On 24/06/2018 15:46, Chris Angelico wrote:
On Sun, Jun 24, 2018 at 8:40 PM, Steven D'Aprano
<steve+comp.lang.pyt...@pearwood.info> wrote:
On Sun, 24 Jun 2018 11:18:37 +0100, Bart wrote:
I wonder why it is just me that constantly needs to justify his
existence in this group?
Because its just you who spends 90% of his time here complaining about
how Python does it wrong.
... and spends 95% of that time demonstrating his utter lack of
understanding of how Python does it at all. It's wrong even though you
don't understand how it actually works.
More like utter disbelief at how it works. Surely it cannot work like
that because it would be too inefficient? Apparently, yes it can...
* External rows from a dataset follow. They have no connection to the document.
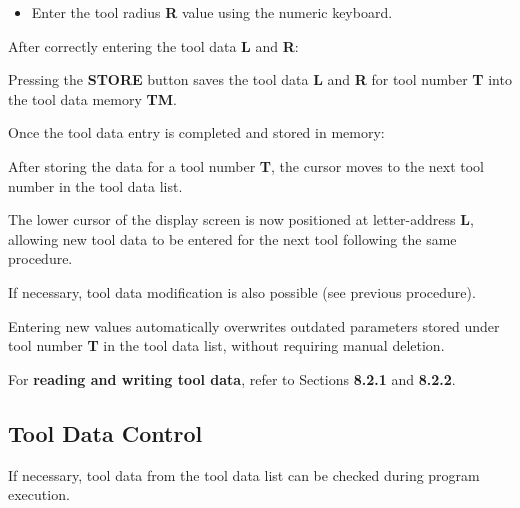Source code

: \begin{itemize}
    \item Enter the tool radius \textbf{R} value using the numeric keyboard.
\end{itemize}

\vspace{.5cm}
After correctly entering the tool data \textbf{L} and \textbf{R}:

\begin{itemize}
\end{itemize}

\vspace{.5cm}

Pressing the \textbf{STORE} button saves the tool data \textbf{L} and \textbf{R} for tool number \textbf{T} into the tool data memory \textbf{TM}.

\newpage

Once the tool data entry is completed and stored in memory:

\begin{itemize}
\end{itemize}

\vspace{.5cm}

\notes

After storing the data for a tool number \textbf{T}, the cursor moves to the next tool number in the tool data list.

The lower cursor of the display screen is now positioned at letter-address \textbf{L}, allowing new tool data to be entered for the next tool following the same procedure.

If necessary, tool data modification is also possible (see previous procedure).

Entering new values automatically overwrites outdated parameters stored under tool number \textbf{T} in the tool data list, without requiring manual deletion.

For \textbf{reading and writing tool data}, refer to Sections \textbf{8.2.1} and \textbf{8.2.2}.

\subsection{Tool Data Control}

If necessary, tool data from the tool data list can be checked during program execution.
And all to support extreme dynamism which is only really needed a tiny
proportion of the time (feel free to correct me).
I know I'm going to get flak for bringing this up this old issue, but
remember when you used to write a for-loop and it involved creating an
actual list of N integers from 0 to N-1 in order to iterate through
them? Crazy.
But that has long been fixed - or so I thought. When I wrote, today:
for i in range(100000000): pass # 100 million
on Python 2, it used up 1.8GB, up to the limit of my RAM, and it took
several minutes to regain control of my machine (and it never did
finish). You don't expect that in 2018 when executing a simple empty loop.
On Py 2 you have to use xrange for large ranges - that was the fix.
Somebody however must have had to gently and tactfully point out the
issue. I'm afraid I'm not very tactful.